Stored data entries
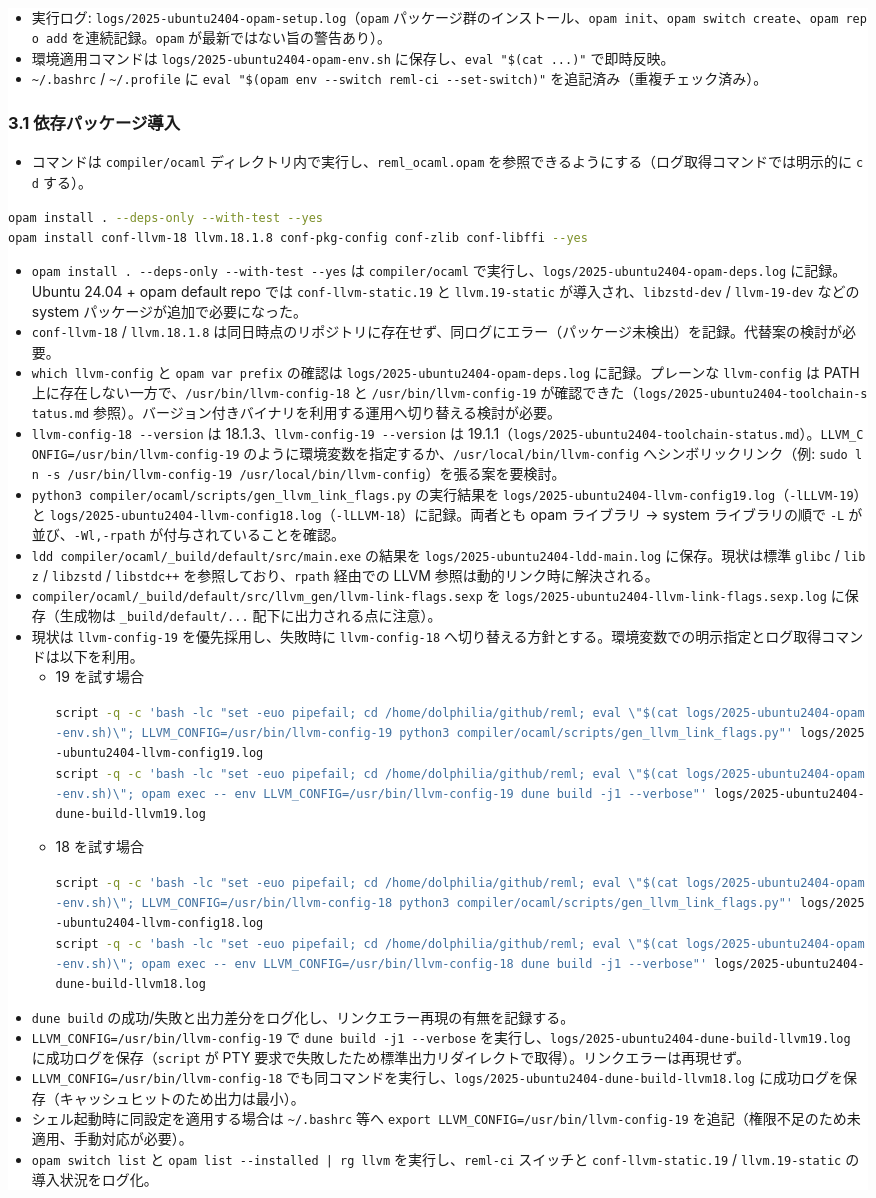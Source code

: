 - 実行ログ: `logs/2025-ubuntu2404-opam-setup.log`（`opam` パッケージ群のインストール、`opam init`、`opam switch create`、`opam repo add` を連続記録。`opam` が最新ではない旨の警告あり）。
- 環境適用コマンドは `logs/2025-ubuntu2404-opam-env.sh` に保存し、`eval "$(cat ...)"` で即時反映。
- `~/.bashrc` / `~/.profile` に `eval "$(opam env --switch reml-ci --set-switch)"` を追記済み（重複チェック済み）。
### 3.1 依存パッケージ導入
- コマンドは `compiler/ocaml` ディレクトリ内で実行し、`reml_ocaml.opam` を参照できるようにする（ログ取得コマンドでは明示的に `cd` する）。
```bash
opam install . --deps-only --with-test --yes
opam install conf-llvm-18 llvm.18.1.8 conf-pkg-config conf-zlib conf-libffi --yes
```
- `opam install . --deps-only --with-test --yes` は `compiler/ocaml` で実行し、`logs/2025-ubuntu2404-opam-deps.log` に記録。Ubuntu 24.04 + opam default repo では `conf-llvm-static.19` と `llvm.19-static` が導入され、`libzstd-dev` / `llvm-19-dev` などの system パッケージが追加で必要になった。
- `conf-llvm-18` / `llvm.18.1.8` は同日時点のリポジトリに存在せず、同ログにエラー（パッケージ未検出）を記録。代替案の検討が必要。
- `which llvm-config` と `opam var prefix` の確認は `logs/2025-ubuntu2404-opam-deps.log` に記録。プレーンな `llvm-config` は PATH 上に存在しない一方で、`/usr/bin/llvm-config-18` と `/usr/bin/llvm-config-19` が確認できた（`logs/2025-ubuntu2404-toolchain-status.md` 参照）。バージョン付きバイナリを利用する運用へ切り替える検討が必要。
- `llvm-config-18 --version` は 18.1.3、`llvm-config-19 --version` は 19.1.1（`logs/2025-ubuntu2404-toolchain-status.md`）。`LLVM_CONFIG=/usr/bin/llvm-config-19` のように環境変数を指定するか、`/usr/local/bin/llvm-config` へシンボリックリンク（例: `sudo ln -s /usr/bin/llvm-config-19 /usr/local/bin/llvm-config`）を張る案を要検討。
- `python3 compiler/ocaml/scripts/gen_llvm_link_flags.py` の実行結果を `logs/2025-ubuntu2404-llvm-config19.log`（`-lLLVM-19`）と `logs/2025-ubuntu2404-llvm-config18.log`（`-lLLVM-18`）に記録。両者とも opam ライブラリ → system ライブラリの順で `-L` が並び、`-Wl,-rpath` が付与されていることを確認。
- `ldd compiler/ocaml/_build/default/src/main.exe` の結果を `logs/2025-ubuntu2404-ldd-main.log` に保存。現状は標準 `glibc` / `libz` / `libzstd` / `libstdc++` を参照しており、`rpath` 経由での LLVM 参照は動的リンク時に解決される。
- `compiler/ocaml/_build/default/src/llvm_gen/llvm-link-flags.sexp` を `logs/2025-ubuntu2404-llvm-link-flags.sexp.log` に保存（生成物は `_build/default/...` 配下に出力される点に注意）。
- 現状は `llvm-config-19` を優先採用し、失敗時に `llvm-config-18` へ切り替える方針とする。環境変数での明示指定とログ取得コマンドは以下を利用。  
  - 19 を試す場合  
    ```bash
    script -q -c 'bash -lc "set -euo pipefail; cd /home/dolphilia/github/reml; eval \"$(cat logs/2025-ubuntu2404-opam-env.sh)\"; LLVM_CONFIG=/usr/bin/llvm-config-19 python3 compiler/ocaml/scripts/gen_llvm_link_flags.py"' logs/2025-ubuntu2404-llvm-config19.log
    script -q -c 'bash -lc "set -euo pipefail; cd /home/dolphilia/github/reml; eval \"$(cat logs/2025-ubuntu2404-opam-env.sh)\"; opam exec -- env LLVM_CONFIG=/usr/bin/llvm-config-19 dune build -j1 --verbose"' logs/2025-ubuntu2404-dune-build-llvm19.log
    ```
  - 18 を試す場合  
    ```bash
    script -q -c 'bash -lc "set -euo pipefail; cd /home/dolphilia/github/reml; eval \"$(cat logs/2025-ubuntu2404-opam-env.sh)\"; LLVM_CONFIG=/usr/bin/llvm-config-18 python3 compiler/ocaml/scripts/gen_llvm_link_flags.py"' logs/2025-ubuntu2404-llvm-config18.log
    script -q -c 'bash -lc "set -euo pipefail; cd /home/dolphilia/github/reml; eval \"$(cat logs/2025-ubuntu2404-opam-env.sh)\"; opam exec -- env LLVM_CONFIG=/usr/bin/llvm-config-18 dune build -j1 --verbose"' logs/2025-ubuntu2404-dune-build-llvm18.log
    ```
- `dune build` の成功/失敗と出力差分をログ化し、リンクエラー再現の有無を記録する。
- `LLVM_CONFIG=/usr/bin/llvm-config-19` で `dune build -j1 --verbose` を実行し、`logs/2025-ubuntu2404-dune-build-llvm19.log` に成功ログを保存（`script` が PTY 要求で失敗したため標準出力リダイレクトで取得）。リンクエラーは再現せず。
- `LLVM_CONFIG=/usr/bin/llvm-config-18` でも同コマンドを実行し、`logs/2025-ubuntu2404-dune-build-llvm18.log` に成功ログを保存（キャッシュヒットのため出力は最小）。
- シェル起動時に同設定を適用する場合は `~/.bashrc` 等へ `export LLVM_CONFIG=/usr/bin/llvm-config-19` を追記（権限不足のため未適用、手動対応が必要）。
- `opam switch list` と `opam list --installed | rg llvm` を実行し、`reml-ci` スイッチと `conf-llvm-static.19` / `llvm.19-static` の導入状況をログ化。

* **Activity**: Find and copy each line above that includes the string "with".

* **Answer to this problem**:
opam install . --deps-only --with-test --yes
- `opam install . --deps-only --with-test --yes` は `compiler/ocaml` で実行し、`logs/2025-ubuntu2404-opam-deps.log` に記録。Ubuntu 24.04 + opam default repo では `conf-llvm-static.19` と `llvm.19-static` が導入され、`libzstd-dev` / `llvm-19-dev` などの system パッケージが追加で必要になった。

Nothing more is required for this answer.